Mothers let down by feminism

Feb 10, 2017 by

by Shannon Roberts, MercatorNet:

Why are so many large countries shrinking fast?  Fertility rates below replacement are so endemic in Europe that its countries will do well to still exist in a couple of centuries; at least with the same peoples, culture and values they do now.

An opinion piece in the Huffington Post this week discusses one cause of such low fertility.  Its sub-title reads:

“We are functioning in a society that pretends women don’t grow up to become mothers.”  

There is no way to know what being a mother is truly like until you are one.  I certainly had no idea.  However, expectations of life, pre-set goals, the way you’ve been encouraged to shape your identity over the many years that come before, and the value placed on motherhood by the society around you all go a long way to affecting how well you cope with the job.  Samantha Johnson writes:

In the fight to ensure equality, as we preach to girls that they can — and should — do anything a boy can do, we are failing to prepare women for one of the greatest challenges so many of them will face; motherhood. We are teaching our young people that there is no value in motherhood and that homemaking is an outdated, misogynistic concept.
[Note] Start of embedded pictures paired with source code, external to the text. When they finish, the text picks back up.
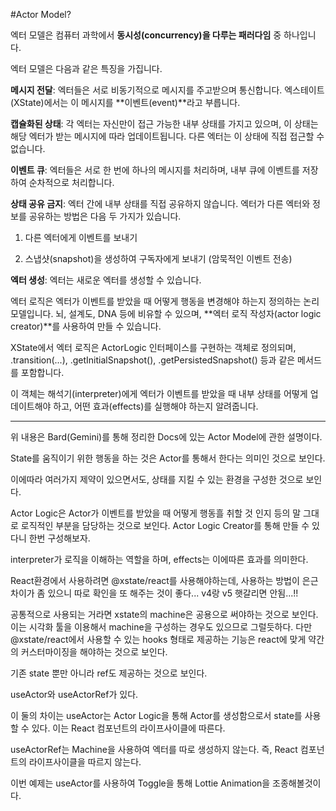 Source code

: #Actor Model?

엑터 모델은 컴퓨터 과학에서 **동시성(concurrency)을 다루는 패러다임** 중 하나입니다.

엑터 모델은 다음과 같은 특징을 가집니다.

**메시지 전달**: 엑터들은 서로 비동기적으로 메시지를 주고받으며 통신합니다. 엑스테이트(XState)에서는 이 메시지를 **이벤트(event)**라고 부릅니다.

**캡슐화된 상태**: 각 엑터는 자신만이 접근 가능한 내부 상태를 가지고 있으며, 이 상태는 해당 엑터가 받는 메시지에 따라 업데이트됩니다. 다른 엑터는 이 상태에 직접 접근할 수 없습니다.

**이벤트 큐**: 엑터들은 서로 한 번에 하나의 메시지를 처리하며, 내부 큐에 이벤트를 저장하여 순차적으로 처리합니다.

**상태 공유 금지**: 엑터 간에 내부 상태를 직접 공유하지 않습니다. 엑터가 다른 엑터와 정보를 공유하는 방법은 다음 두 가지가 있습니다.

1. 다른 엑터에게 이벤트를 보내기

2. 스냅샷(snapshot)을 생성하여 구독자에게 보내기 (암묵적인 이벤트 전송)

**엑터 생성**: 엑터는 새로운 엑터를 생성할 수 있습니다.

엑터 로직은 엑터가 이벤트를 받았을 때 어떻게 행동을 변경해야 하는지 정의하는 논리 모델입니다. 뇌, 설계도, DNA 등에 비유할 수 있으며,
**엑터 로직 작성자(actor logic creator)**를 사용하여 만들 수 있습니다.

XState에서 엑터 로직은 ActorLogic 인터페이스를 구현하는 객체로 정의되며,
.transition(...), .getInitialSnapshot(), .getPersistedSnapshot()
등과 같은 메서드를 포함합니다.

이 객체는 해석기(interpreter)에게 엑터가 이벤트를 받았을 때 내부 상태를 어떻게 업데이트해야 하고, 어떤 효과(effects)를 실행해야 하는지 알려줍니다.

---

위 내용은 Bard(Gemini)를 통해 정리한 Docs에 있는 Actor Model에 관한 설명이다.

State를 움직이기 위한 행동을 하는 것은 Actor를 통해서 한다는 의미인 것으로 보인다.

이에따라 여러가지 제약이 있으면서도, 상태를 지킬 수 있는 환경을 구성한 것으로 보인다.

Actor Logic은 Actor가 이벤트를 받았을 때 어떻게 행동흘 취할 것 인지 등의 말 그대로 로직적인 부분을 담당하는 것으로 보인다.
Actor Logic Creator를 통해 만들 수 있다니 한번 구성해보자.

interpreter가 로직을 이해하는 역할을 하며, effects는 이에따른 효과를 의미한다.

React환경에서 사용하려면 @xstate/react를 사용해야하는데, 사용하는 방법이 은근 차이가 좀 있으니 따로 확인을 또 해주는 것이 좋다... v4랑 v5 햇갈리면 안됨...!!

공통적으로 사용되는 거라면 xstate의 machine은 공용으로 써야하는 것으로 보인다. 이는 시각화 툴을 이용해서 machine을 구성하는 경우도 있으므로 그럴듯하다.
다만 @xstate/react에서 사용할 수 있는 hooks 형태로 제공하는 기능은 react에 맞게 약간의 커스터마이징을 해야하는 것으로 보인다.

기존 state 뿐만 아니라 ref도 제공하는 것으로 보인다.

useActor와 useActorRef가 있다.

이 둘의 차이는 useActor는 Actor Logic을 통해 Actor를 생성함으로서 state를 사용할 수 있다.
이는 React 컴포넌트의 라이프사이클에 따른다.

useActorRef는 Machine을 사용하여 엑터를 따로 생성하지 않는다. 즉, React 컴포넌트의 라이프사이클을 따르지 않는다.

이번 예제는 useActor를 사용하여 Toggle을 통해 Lottie Animation을 조종해볼것이다.
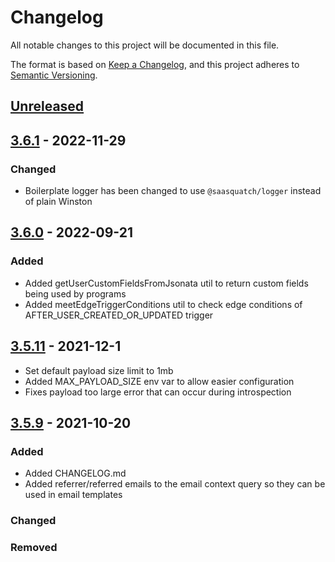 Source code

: # Changelog

All notable changes to this project will be documented in this file.

The format is based on [Keep a Changelog](https://keepachangelog.com/en/1.0.0/),
and this project adheres to [Semantic Versioning](https://semver.org/spec/v2.0.0.html).

## [Unreleased]

## [3.6.1] - 2022-11-29

### Changed

- Boilerplate logger has been changed to use `@saasquatch/logger` instead of plain
  Winston

## [3.6.0] - 2022-09-21

### Added

- Added getUserCustomFieldsFromJsonata util to return custom fields being used by programs
- Added meetEdgeTriggerConditions util to check edge conditions of AFTER_USER_CREATED_OR_UPDATED trigger

## [3.5.11] - 2021-12-1

- Set default payload size limit to 1mb
- Added MAX_PAYLOAD_SIZE env var to allow easier configuration
- Fixes payload too large error that can occur during introspection

## [3.5.9] - 2021-10-20

### Added

- Added CHANGELOG.md
- Added referrer/referred emails to the email context query so they can be used in email templates

### Changed

### Removed

[unreleased]: https://github.com/saasquatch/program-tools/compare/%40saasquatch/program-boilerplate%403.6.1...HEAD
[3.6.1]: https://github.com/saasquatch/program-tools/releases/tag/%40saasquatch/program-boilerplate%403.6.1
[3.6.0]: https://github.com/saasquatch/program-tools/releases/tag/%40saasquatch/program-boilerplate%403.6.0
[3.5.11]: https://github.com/saasquatch/program-tools/releases/tag/%40saasquatch/program-boilerplate%403.5.11
[3.5.9]: https://github.com/saasquatch/program-tools/releases/tag/%40saasquatch/program-boilerplate%403.5.9
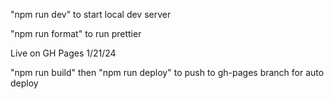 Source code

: "npm run dev" to start local dev server

"npm run format" to run prettier

Live on GH Pages 1/21/24

"npm run build" then "npm run deploy" to push to gh-pages branch for auto deploy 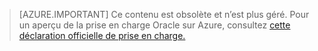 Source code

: > [AZURE.IMPORTANT]  Ce contenu est obsolète et n’est plus géré. Pour un aperçu de la prise en charge Oracle sur Azure, consultez [cette déclaration officielle de prise en charge.](http://www.oracle.com/technetwork/topics/cloud/faq-1963009.html#support)

<!---HONumber=AcomDC_0601_2016--> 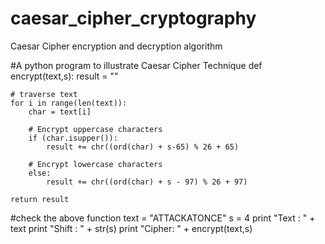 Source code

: # caesar_cipher_cryptography
Caesar Cipher encryption and decryption algorithm

#A python program to illustrate Caesar Cipher Technique
def encrypt(text,s):
    result = ""
 
    # traverse text
    for i in range(len(text)):
        char = text[i]
 
        # Encrypt uppercase characters
        if (char.isupper()):
            result += chr((ord(char) + s-65) % 26 + 65)
 
        # Encrypt lowercase characters
        else:
            result += chr((ord(char) + s - 97) % 26 + 97)
 
    return result
 
#check the above function
text = "ATTACKATONCE"
s = 4
print "Text  : " + text
print "Shift : " + str(s)
print "Cipher: " + encrypt(text,s)
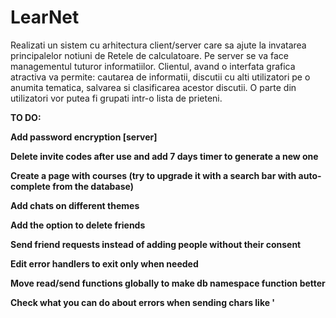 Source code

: # LearNet

Realizati un sistem cu arhitectura client/server care sa ajute la invatarea principalelor notiuni de Retele de calculatoare. Pe server se va face managementul tuturor informatiilor. Clientul, avand o interfata grafica atractiva va permite: cautarea de informatii, discutii cu alti utilizatori pe o anumita tematica, salvarea si clasificarea acestor discutii. O parte din utilizatori vor putea fi grupati intr-o lista de prieteni.

**TO DO:**

**Add password encryption \[server\]**

**Delete invite codes after use and add 7 days timer to generate a new one**

**Create a page with courses (try to upgrade it with a search bar with auto-complete from the database)**

**Add chats on different themes**

**Add the option to delete friends**

**Send friend requests instead of adding people without their consent**

**Edit error handlers to exit only when needed** 

**Move read/send functions globally to make db namespace function better**

**Check what you can do about errors when sending chars like '**
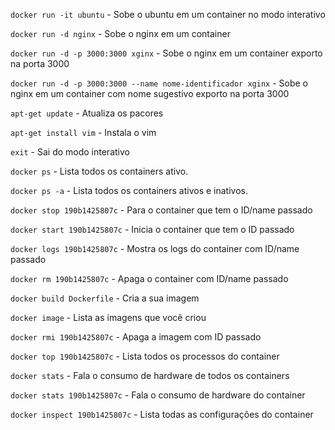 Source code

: `docker run -it ubuntu`
\- Sobe o ubuntu em um container no modo interativo

`docker run -d nginx`
\- Sobe o nginx em um container
 
`docker run -d -p 3000:3000 xginx`
\- Sobe o nginx em um container exporto na porta 3000
 
`docker run -d -p 3000:3000 --name nome-identificador xginx`
\- Sobe o nginx em um container com nome sugestivo exporto na porta 3000
 
`apt-get update`
\- Atualiza os pacores
 
`apt-get install vim`
\- Instala o vim
 
`exit`
\- Sai do modo interativo
 
`docker ps`
\- Lista todos os containers ativo.

`docker ps -a`
\- Lista todos os containers ativos e inativos.
 
`docker stop 190b1425807c`
\- Para o container que tem o ID/name passado
 
`docker start 190b1425807c`
\- Inicia o container que tem o ID passado
 
`docker logs 190b1425807c`
\- Mostra os logs do container com ID/name passado
 
`docker rm 190b1425807c`
\- Apaga o container com ID/name passado
 
`docker build Dockerfile`
\- Cria a sua imagem
 
`docker image`
\- Lista as imagens que você criou

`docker rmi 190b1425807c`
\- Apaga a imagem com ID passado

`docker top 190b1425807c`
\- Lista todos os processos do container

`docker stats`
\- Fala o consumo de hardware de todos os containers

`docker stats 190b1425807c`
\- Fala o consumo de hardware do container

`docker inspect 190b1425807c`
\- Lista todas as configurações do container


  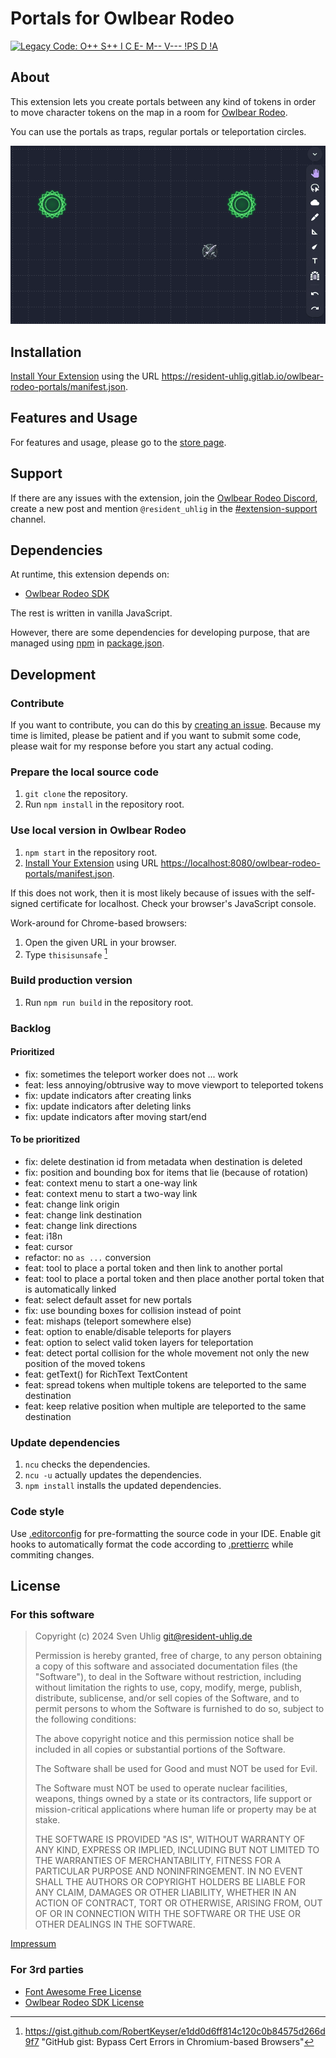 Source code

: # Portals for Owlbear Rodeo

<a href="https://gitlab.com/resident-uhlig/legacy-code"><img alt="Legacy Code: O++ S++ I C E- M-- V--- !PS D !A" src="https://img.shields.io/badge/Legacy%20Code-O%2B%2B%20S%2B%2B%20I%20C%20E--%20M----%20V------%20!PS%20D%20!A-informational"></a>

## About

This extension lets you create portals between any kind of tokens in order to move character tokens on the map in a room for [Owlbear Rodeo].

You can use the portals as traps, regular portals or teleportation circles.

[Owlbear Rodeo]: https://owlbear.rodeo/

![Animation: A character token is teleported after entering a portal.](static/store/enter-portal.gif)

## Installation

[Install Your Extension] using the URL <https://resident-uhlig.gitlab.io/owlbear-rodeo-portals/manifest.json>.

[Install Your Extension]: https://docs.owlbear.rodeo/extensions/tutorial-hello-world/install-your-extension/

## Features and Usage

For features and usage, please go to the [store page](https://resident-uhlig.gitlab.io/owlbear-rodeo-portals/store/index.html).

## Support

If there are any issues with the extension, join the [Owlbear Rodeo Discord], create a new post and mention `@resident_uhlig` in the [#extension-support] channel.

[Owlbear Rodeo Discord]: https://discord.gg/UY8AXjhzhe
[#extension-support]: https://discord.com/channels/795808973743194152/1108276291960045578

## Dependencies

At runtime, this extension depends on:

- [Owlbear Rodeo SDK]

The rest is written in vanilla JavaScript.

However, there are some dependencies for developing purpose,
that are managed using [npm] in [package.json](package.json).

[Owlbear Rodeo SDK]: https://github.com/owlbear-rodeo/sdk
[npm]: https://www.npmjs.com/

## Development

### Contribute

If you want to contribute, you can do this by [creating an issue]. Because my
time is limited, please be patient and if you want to submit some code, please
wait for my response before you start any actual coding.

[creating an issue]: https://gitlab.com/resident-uhlig/owlbear-rodeo-portals/-/issues/new

### Prepare the local source code

1. `git clone` the repository.
2. Run `npm install` in the repository root.

### Use local version in Owlbear Rodeo

1. `npm start` in the repository root.
2. [Install Your Extension] using URL <https://localhost:8080/owlbear-rodeo-portals/manifest.json>.

If this does not work, then it is most likely because of issues with the
self-signed certificate for localhost. Check your browser's JavaScript console.

Work-around for Chrome-based browsers:

1. Open the given URL in your browser.
2. Type `thisisunsafe` [^thisisunsafe]

[^thisisunsafe]: https://gist.github.com/RobertKeyser/e1dd0d6ff814c120c0b84575d266d9f7 "GitHub gist: Bypass Cert Errors in Chromium-based Browsers"

### Build production version

1. Run `npm run build` in the repository root.

### Backlog

#### Prioritized

- fix: sometimes the teleport worker does not ... work
- feat: less annoying/obtrusive way to move viewport to teleported tokens
- fix: update indicators after creating links
- fix: update indicators after deleting links
- fix: update indicators after moving start/end

#### To be prioritized

- fix: delete destination id from metadata when destination is deleted
- fix: position and bounding box for items that lie (because of rotation)
- feat: context menu to start a one-way link
- feat: context menu to start a two-way link
- feat: change link origin
- feat: change link destination
- feat: change link directions
- feat: i18n
- feat: cursor
- refactor: no `as ...` conversion
- feat: tool to place a portal token and then link to another portal
- feat: tool to place a portal token and then place another portal token that is automatically linked
- feat: select default asset for new portals
- fix: use bounding boxes for collision instead of point
- feat: mishaps (teleport somewhere else)
- feat: option to enable/disable teleports for players
- feat: option to select valid token layers for teleportation
- feat: detect portal collision for the whole movement not only the new position of the moved tokens
- feat: getText() for RichText TextContent
- feat: spread tokens when multiple tokens are teleported to the same destination
- feat: keep relative position when multiple are teleported to the same destination

### Update dependencies

1. `ncu` checks the dependencies.
2. `ncu -u` actually updates the dependencies.
3. `npm install` installs the updated dependencies.

### Code style

Use [.editorconfig](.editorconfig) for pre-formatting the source code in your
IDE. Enable git hooks to automatically format the code according
to [.prettierrc](.prettierrc) while commiting changes.

## License

### For this software

> Copyright (c) 2024 Sven Uhlig <git@resident-uhlig.de>
>
> Permission is hereby granted, free of charge, to any person obtaining a copy
> of this software and associated documentation files (the "Software"), to deal
> in the Software without restriction, including without limitation the rights
> to use, copy, modify, merge, publish, distribute, sublicense, and/or sell
> copies of the Software, and to permit persons to whom the Software is
> furnished to do so, subject to the following conditions:
>
> The above copyright notice and this permission notice shall be included in all
> copies or substantial portions of the Software.
>
> The Software shall be used for Good and must NOT be used for Evil.
>
> The Software must NOT be used to operate nuclear facilities, weapons, things
> owned by a state or its contractors, life support or mission-critical
> applications where human life or property may be at stake.
>
> THE SOFTWARE IS PROVIDED "AS IS", WITHOUT WARRANTY OF ANY KIND, EXPRESS OR
> IMPLIED, INCLUDING BUT NOT LIMITED TO THE WARRANTIES OF MERCHANTABILITY,
> FITNESS FOR A PARTICULAR PURPOSE AND NONINFRINGEMENT. IN NO EVENT SHALL THE
> AUTHORS OR COPYRIGHT HOLDERS BE LIABLE FOR ANY CLAIM, DAMAGES OR OTHER
> LIABILITY, WHETHER IN AN ACTION OF CONTRACT, TORT OR OTHERWISE, ARISING FROM,
> OUT OF OR IN CONNECTION WITH THE SOFTWARE OR THE USE OR OTHER DEALINGS IN THE
> SOFTWARE.

[Impressum](https://resident-uhlig.de/impressum.html)

### For 3rd parties

- [Font Awesome Free License](static/font-awesome/LICENSE.txt)
- [Owlbear Rodeo SDK License](https://github.com/owlbear-rodeo/sdk/blob/main/LICENSE)
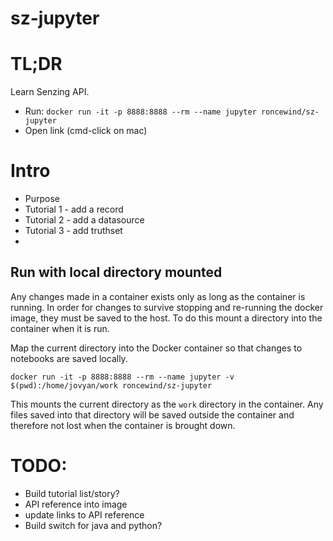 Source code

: # sz-jupyter

# TL;DR

Learn Senzing API.
- Run: `docker run -it -p 8888:8888 --rm --name jupyter roncewind/sz-jupyter`
- Open link (cmd-click on mac)

# Intro

- Purpose
- Tutorial 1 - add a record
- Tutorial 2 - add a datasource
- Tutorial 3 - add truthset
-

## Run with local directory mounted

Any changes made in a container exists only as long as the container is running.
In order for changes to survive stopping and re-running the docker image, they
must be saved to the host.  To do this mount a directory into the container when
it is run.

Map the current directory into the Docker container so that changes to notebooks are
saved locally.

`docker run -it -p 8888:8888 --rm --name jupyter -v $(pwd):/home/jovyan/work roncewind/sz-jupyter`

This mounts the current directory as the `work` directory in the container.  Any
files saved into that directory will be saved outside the container and therefore
not lost when the container is brought down.


# TODO:

- Build tutorial list/story?
- API reference into image
- update links to API reference
- Build switch for java and python?
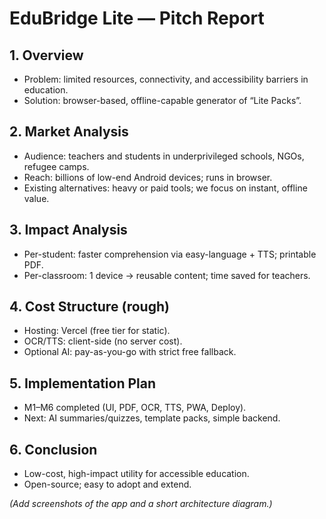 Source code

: # EduBridge Lite — Pitch Report

## 1. Overview
- Problem: limited resources, connectivity, and accessibility barriers in education.
- Solution: browser-based, offline-capable generator of “Lite Packs”.

## 2. Market Analysis
- Audience: teachers and students in underprivileged schools, NGOs, refugee camps.
- Reach: billions of low-end Android devices; runs in browser.
- Existing alternatives: heavy or paid tools; we focus on instant, offline value.

## 3. Impact Analysis
- Per-student: faster comprehension via easy-language + TTS; printable PDF.
- Per-classroom: 1 device → reusable content; time saved for teachers.

## 4. Cost Structure (rough)
- Hosting: Vercel (free tier for static).
- OCR/TTS: client-side (no server cost).
- Optional AI: pay-as-you-go with strict free fallback.

## 5. Implementation Plan
- M1–M6 completed (UI, PDF, OCR, TTS, PWA, Deploy).
- Next: AI summaries/quizzes, template packs, simple backend.

## 6. Conclusion
- Low-cost, high-impact utility for accessible education.
- Open-source; easy to adopt and extend.

*(Add screenshots of the app and a short architecture diagram.)*
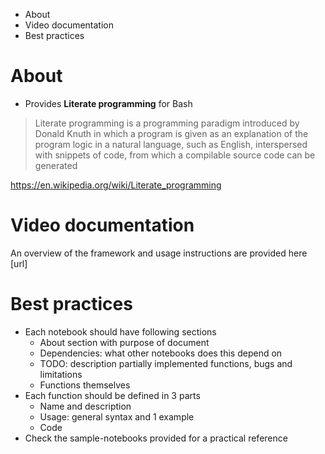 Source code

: <!-- MarkdownTOC -->

- About
- Video documentation
- Best practices

<!-- /MarkdownTOC -->

# About
- Provides **Literate programming** for Bash

>Literate programming is a programming paradigm introduced by Donald Knuth in which a program is given as an explanation of the program logic in a natural language, such as English, interspersed with snippets of code, from which a compilable source code can be generated

https://en.wikipedia.org/wiki/Literate_programming

# Video documentation
An overview of the framework and usage instructions are provided here [url]

# Best practices
- Each notebook should have following sections
    + About section with purpose of document
    + Dependencies: what other notebooks does this depend on
    + TODO: description partially implemented functions, bugs and limitations 
    + Functions themselves
- Each function should be defined in 3 parts
    + Name and description
    + Usage: general syntax and 1 example
    + Code
- Check the sample-notebooks provided for a practical reference

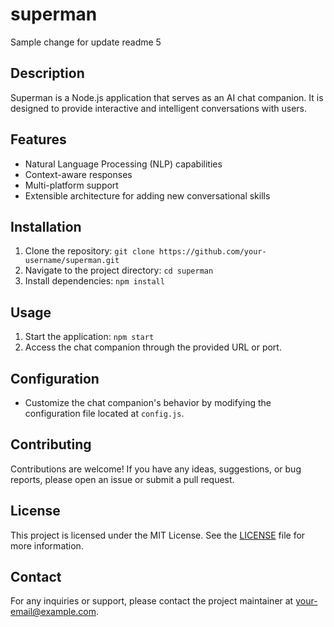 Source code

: # superman
Sample change for update readme 5

## Description
Superman is a Node.js application that serves as an AI chat companion. It is designed to provide interactive and intelligent conversations with users.

## Features
- Natural Language Processing (NLP) capabilities
- Context-aware responses
- Multi-platform support
- Extensible architecture for adding new conversational skills

## Installation
1. Clone the repository: `git clone https://github.com/your-username/superman.git`
2. Navigate to the project directory: `cd superman`
3. Install dependencies: `npm install`

## Usage
1. Start the application: `npm start`
2. Access the chat companion through the provided URL or port.

## Configuration
- Customize the chat companion's behavior by modifying the configuration file located at `config.js`.

## Contributing
Contributions are welcome! If you have any ideas, suggestions, or bug reports, please open an issue or submit a pull request.

## License
This project is licensed under the MIT License. See the [LICENSE](LICENSE) file for more information.

## Contact
For any inquiries or support, please contact the project maintainer at your-email@example.com.
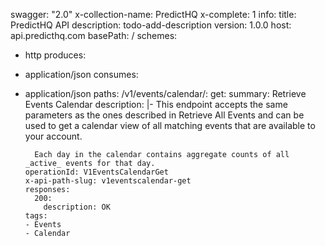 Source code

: swagger: "2.0"
x-collection-name: PredictHQ
x-complete: 1
info:
  title: PredictHQ API
  description: todo-add-description
  version: 1.0.0
host: api.predicthq.com
basePath: /
schemes:
- http
produces:
- application/json
consumes:
- application/json
paths:
  /v1/events/calendar/:
    get:
      summary: Retrieve Events Calendar
      description: |-
        This endpoint accepts the same parameters as the ones described in Retrieve All Events and can be used to get a calendar view of all matching events that are available to your account.

        Each day in the calendar contains aggregate counts of all _active_ events for that day.
      operationId: V1EventsCalendarGet
      x-api-path-slug: v1eventscalendar-get
      responses:
        200:
          description: OK
      tags:
      - Events
      - Calendar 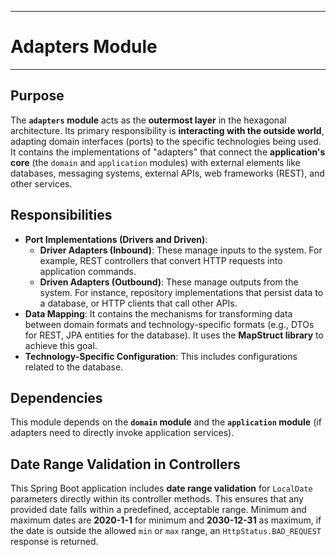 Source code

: ------

# Adapters Module

------

## Purpose

The **`adapters` module** acts as the **outermost layer** in the hexagonal architecture. Its primary responsibility is **interacting with the outside world**, adapting domain interfaces (ports) to the specific technologies being used. It contains the implementations of "adapters" that connect the **application's core** (the `domain` and `application` modules) with external elements like databases, messaging systems, external APIs, web frameworks (REST), and other services.

## Responsibilities

* **Port Implementations (Drivers and Driven)**:
    * **Driver Adapters (Inbound)**: These manage inputs to the system. For example, REST controllers that convert HTTP requests into application commands.
    * **Driven Adapters (Outbound)**: These manage outputs from the system. For instance, repository implementations that persist data to a database, or HTTP clients that call other APIs.
* **Data Mapping**: It contains the mechanisms for transforming data between domain formats and technology-specific formats (e.g., DTOs for REST, JPA entities for the database). It uses the **MapStruct library** to achieve this goal.
* **Technology-Specific Configuration**: This includes configurations related to the database.

## Dependencies

This module depends on the **`domain` module** and the **`application` module** (if adapters need to directly invoke application services).



## Date Range Validation in Controllers

This Spring Boot application includes **date range validation** for `LocalDate` parameters directly within its controller methods. This ensures that any provided date falls within a predefined, acceptable range. Minimum and maximum dates are **2020-1-1** for minimum and **2030-12-31** as maximum, if the date is outside the allowed `min` or `max` range, an `HttpStatus.BAD_REQUEST` response is returned.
We do this through the promotion of professional progression as a marker of success, while completely devaluing the contribution of parents in the home.

We then wonder why, when these girls become women who turn into mothers, they suffer from depression, anxiety and struggle to find a sense of self or identity. Are we truly helping women get ahead, or are we instead setting them up for a future of self doubt and a sense of failure?